Ao contrário de Ulisses, Ahab não retornará. Em contraste com Fausto, jamais admitirá negociar com o mal. Ainda que o confronto lhe custe a vida. Salvará sua alma, sacrificando-se. Sua navegação será infinita. A ligação cosmológica com seu antagonista mítico já lhe custou a vida, as relações, a casa, a família, o amor, o repouso, o reconhecimento, o acolhimento. O movimento incessante por oceanos profundos, guiado por estrelas e intuições sublimes, corresponde, paradoxalmente, a uma colossal fixação: infinita imobilidade. Ahab perdeu a vida. Sua sentença foi decretada quando decidiu selar o pacto contra o diabólico. Meios e fim se sobrepõem no universo do anti-herói: homem da convicção, que não sobrevive senão no plano do valor, refratário ao mundo das negociações, das concessões, da resignação, Ahab entrega-se em holocausto para levar consigo ao fundo escuro do mar seu outro absoluto.

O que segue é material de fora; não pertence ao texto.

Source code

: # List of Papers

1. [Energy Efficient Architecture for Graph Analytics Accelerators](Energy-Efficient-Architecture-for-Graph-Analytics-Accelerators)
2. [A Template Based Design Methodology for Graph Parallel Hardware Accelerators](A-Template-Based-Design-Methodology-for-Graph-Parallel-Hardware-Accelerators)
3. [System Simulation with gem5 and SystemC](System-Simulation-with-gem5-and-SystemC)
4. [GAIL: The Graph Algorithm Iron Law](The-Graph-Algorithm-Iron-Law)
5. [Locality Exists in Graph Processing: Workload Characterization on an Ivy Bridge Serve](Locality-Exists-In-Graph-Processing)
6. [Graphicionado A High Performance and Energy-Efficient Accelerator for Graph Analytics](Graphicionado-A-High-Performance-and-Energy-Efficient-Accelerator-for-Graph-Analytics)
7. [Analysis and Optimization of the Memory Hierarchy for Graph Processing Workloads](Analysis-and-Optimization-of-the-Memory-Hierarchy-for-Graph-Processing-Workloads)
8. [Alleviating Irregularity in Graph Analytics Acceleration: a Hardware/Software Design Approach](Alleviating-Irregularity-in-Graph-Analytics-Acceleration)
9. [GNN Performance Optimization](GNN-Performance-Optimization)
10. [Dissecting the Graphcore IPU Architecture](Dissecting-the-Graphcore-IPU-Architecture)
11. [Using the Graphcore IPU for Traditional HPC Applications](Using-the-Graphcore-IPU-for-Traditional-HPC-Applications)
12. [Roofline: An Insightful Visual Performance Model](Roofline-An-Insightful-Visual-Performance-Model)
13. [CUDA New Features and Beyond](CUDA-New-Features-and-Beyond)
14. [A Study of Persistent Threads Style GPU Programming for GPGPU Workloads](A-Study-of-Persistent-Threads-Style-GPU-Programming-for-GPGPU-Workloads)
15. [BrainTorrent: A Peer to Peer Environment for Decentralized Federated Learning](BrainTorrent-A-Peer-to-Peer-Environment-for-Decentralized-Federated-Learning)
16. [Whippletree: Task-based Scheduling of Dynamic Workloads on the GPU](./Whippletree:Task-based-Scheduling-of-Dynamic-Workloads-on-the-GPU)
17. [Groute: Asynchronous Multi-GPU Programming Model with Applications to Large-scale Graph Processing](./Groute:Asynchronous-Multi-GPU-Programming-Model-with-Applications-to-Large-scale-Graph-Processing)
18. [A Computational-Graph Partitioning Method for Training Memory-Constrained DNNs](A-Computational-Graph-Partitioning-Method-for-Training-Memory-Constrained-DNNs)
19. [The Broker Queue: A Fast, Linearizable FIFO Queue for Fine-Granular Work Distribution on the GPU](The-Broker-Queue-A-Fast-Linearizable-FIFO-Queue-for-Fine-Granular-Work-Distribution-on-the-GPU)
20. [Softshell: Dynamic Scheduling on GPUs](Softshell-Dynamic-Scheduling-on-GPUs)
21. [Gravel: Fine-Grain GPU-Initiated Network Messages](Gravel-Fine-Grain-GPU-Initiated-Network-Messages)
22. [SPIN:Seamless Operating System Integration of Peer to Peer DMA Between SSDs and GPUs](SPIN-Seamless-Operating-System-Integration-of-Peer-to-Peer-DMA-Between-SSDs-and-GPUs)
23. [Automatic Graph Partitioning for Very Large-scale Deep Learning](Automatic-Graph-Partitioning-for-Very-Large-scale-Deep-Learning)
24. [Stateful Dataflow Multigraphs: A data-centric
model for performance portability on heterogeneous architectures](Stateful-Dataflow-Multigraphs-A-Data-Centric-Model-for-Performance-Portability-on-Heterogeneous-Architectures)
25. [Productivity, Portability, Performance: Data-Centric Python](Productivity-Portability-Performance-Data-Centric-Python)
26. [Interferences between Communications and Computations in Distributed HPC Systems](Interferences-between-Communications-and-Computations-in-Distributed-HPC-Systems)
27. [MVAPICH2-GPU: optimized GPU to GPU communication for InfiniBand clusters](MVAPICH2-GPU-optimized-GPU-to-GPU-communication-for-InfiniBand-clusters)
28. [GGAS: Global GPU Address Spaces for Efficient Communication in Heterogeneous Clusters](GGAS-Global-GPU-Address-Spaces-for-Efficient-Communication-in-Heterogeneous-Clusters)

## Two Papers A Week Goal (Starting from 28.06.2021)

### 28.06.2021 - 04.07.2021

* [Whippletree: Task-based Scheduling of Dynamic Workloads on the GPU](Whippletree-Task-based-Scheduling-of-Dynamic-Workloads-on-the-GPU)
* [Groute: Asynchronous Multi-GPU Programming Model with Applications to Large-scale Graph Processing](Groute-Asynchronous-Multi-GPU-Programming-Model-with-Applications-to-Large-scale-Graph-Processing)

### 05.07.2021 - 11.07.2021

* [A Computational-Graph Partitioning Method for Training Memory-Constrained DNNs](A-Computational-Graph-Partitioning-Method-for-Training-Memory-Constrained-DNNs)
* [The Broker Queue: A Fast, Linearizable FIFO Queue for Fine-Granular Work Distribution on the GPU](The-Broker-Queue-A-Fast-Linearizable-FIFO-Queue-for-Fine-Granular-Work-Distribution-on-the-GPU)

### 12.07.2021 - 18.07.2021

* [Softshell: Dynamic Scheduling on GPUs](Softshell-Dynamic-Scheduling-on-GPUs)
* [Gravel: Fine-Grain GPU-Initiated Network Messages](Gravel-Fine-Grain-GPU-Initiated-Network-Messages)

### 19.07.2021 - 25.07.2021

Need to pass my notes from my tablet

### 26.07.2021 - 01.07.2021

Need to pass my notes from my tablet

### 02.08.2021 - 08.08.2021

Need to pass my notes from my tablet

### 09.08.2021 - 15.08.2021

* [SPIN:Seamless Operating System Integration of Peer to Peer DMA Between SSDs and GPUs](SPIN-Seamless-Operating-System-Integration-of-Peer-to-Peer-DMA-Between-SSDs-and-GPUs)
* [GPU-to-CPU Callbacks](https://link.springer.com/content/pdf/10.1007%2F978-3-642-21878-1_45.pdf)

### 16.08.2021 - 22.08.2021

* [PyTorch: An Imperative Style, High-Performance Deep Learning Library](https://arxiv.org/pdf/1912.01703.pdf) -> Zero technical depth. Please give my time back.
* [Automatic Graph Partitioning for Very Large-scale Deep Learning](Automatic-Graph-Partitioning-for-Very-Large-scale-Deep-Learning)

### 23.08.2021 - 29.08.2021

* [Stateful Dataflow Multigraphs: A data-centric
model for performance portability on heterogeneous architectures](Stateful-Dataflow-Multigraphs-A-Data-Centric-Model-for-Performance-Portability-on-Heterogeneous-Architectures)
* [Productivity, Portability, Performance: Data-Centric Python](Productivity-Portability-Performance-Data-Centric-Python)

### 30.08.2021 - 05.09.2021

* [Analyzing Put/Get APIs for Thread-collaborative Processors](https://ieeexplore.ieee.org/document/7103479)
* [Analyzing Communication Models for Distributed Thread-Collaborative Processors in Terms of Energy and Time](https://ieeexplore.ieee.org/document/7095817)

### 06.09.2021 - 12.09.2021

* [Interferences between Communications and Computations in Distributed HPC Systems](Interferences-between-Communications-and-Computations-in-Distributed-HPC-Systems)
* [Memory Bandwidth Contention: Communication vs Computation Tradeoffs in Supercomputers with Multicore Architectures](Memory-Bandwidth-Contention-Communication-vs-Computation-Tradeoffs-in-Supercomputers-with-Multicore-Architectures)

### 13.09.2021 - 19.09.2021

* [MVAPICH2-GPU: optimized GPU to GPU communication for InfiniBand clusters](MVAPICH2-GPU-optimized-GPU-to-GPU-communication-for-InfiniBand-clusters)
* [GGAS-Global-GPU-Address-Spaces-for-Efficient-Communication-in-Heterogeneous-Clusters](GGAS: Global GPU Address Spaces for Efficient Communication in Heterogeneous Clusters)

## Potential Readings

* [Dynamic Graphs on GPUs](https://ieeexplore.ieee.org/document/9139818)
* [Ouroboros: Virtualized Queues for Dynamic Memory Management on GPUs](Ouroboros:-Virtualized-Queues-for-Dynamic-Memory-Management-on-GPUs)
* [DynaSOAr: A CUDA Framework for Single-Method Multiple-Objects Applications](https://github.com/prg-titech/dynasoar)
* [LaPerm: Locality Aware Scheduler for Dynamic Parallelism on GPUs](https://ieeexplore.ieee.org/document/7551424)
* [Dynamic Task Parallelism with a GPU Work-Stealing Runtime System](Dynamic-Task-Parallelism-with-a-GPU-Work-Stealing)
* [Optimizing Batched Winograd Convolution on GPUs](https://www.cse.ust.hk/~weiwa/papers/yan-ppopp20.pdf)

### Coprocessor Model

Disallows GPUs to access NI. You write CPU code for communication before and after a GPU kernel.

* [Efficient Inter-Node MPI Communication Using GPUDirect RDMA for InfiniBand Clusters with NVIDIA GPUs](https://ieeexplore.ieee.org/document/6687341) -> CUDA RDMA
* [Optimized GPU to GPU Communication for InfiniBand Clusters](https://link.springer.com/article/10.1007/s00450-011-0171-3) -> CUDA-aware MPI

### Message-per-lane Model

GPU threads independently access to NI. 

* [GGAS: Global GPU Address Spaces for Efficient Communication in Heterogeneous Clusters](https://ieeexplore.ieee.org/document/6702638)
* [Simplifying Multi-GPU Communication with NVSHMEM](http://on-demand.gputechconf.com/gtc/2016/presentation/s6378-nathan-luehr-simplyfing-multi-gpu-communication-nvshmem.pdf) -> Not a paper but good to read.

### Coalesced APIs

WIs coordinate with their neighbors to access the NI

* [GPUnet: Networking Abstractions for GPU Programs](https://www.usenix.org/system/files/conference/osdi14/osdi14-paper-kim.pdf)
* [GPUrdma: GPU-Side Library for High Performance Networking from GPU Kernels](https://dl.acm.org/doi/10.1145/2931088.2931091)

O que fez Aderbal e seu excelente grupo de atores com essa trama de contrastes? Contou-nos a fábula da anti-política, como antídoto ao veneno da naturalização da política, tal como realmente existente. Antídoto à política entendida e praticada como a rendição fáustica ao realismo inevitável, segundo o qual o preço do poder é a renúncia à identidade e aos valores; o custo da vitória é derrotar o inimigo para converter-se no que ele foi; o preço da glória é o pacto com Mefistófeles. Mas essa crítica poderosa porque radical não implica ingênua adesão ao purismo dos valores; não significa que se suponha possível resolver o impasse com simples reafirmação de fidelidade ideológica. Moby Dick não é um hino ao terror, à violência, ao confronto em nome do bem. Afinal, a loucura de Ahab nada tem de doce e o desfecho não recomenda sua escolha. Aderbal nos deixa a sós com a insuperabilidade das aporias do poder. Contra todas as simplificações e as soluções fáceis. Tampouco se trata de uma celebração do ceticismo e da apatia. O teatro de Aderbal põe em marcha a paradoxal conclusão de Brecht: “como todos vimos, não tem saída. Mas tem de haver”.

Notas

1. Reconhecem-na e a negam, brincam com ela, a antagonizam e reforçam, infundem-lhe sentido e a dissipam, transcendendo-a e a interpelando.

2. Nos sentidos próprios e não judicativos dessas palavras.

3. Também no sentido original da palavra, que, no caso, não deve obscurecer sua face irônica e crítico-judicativa.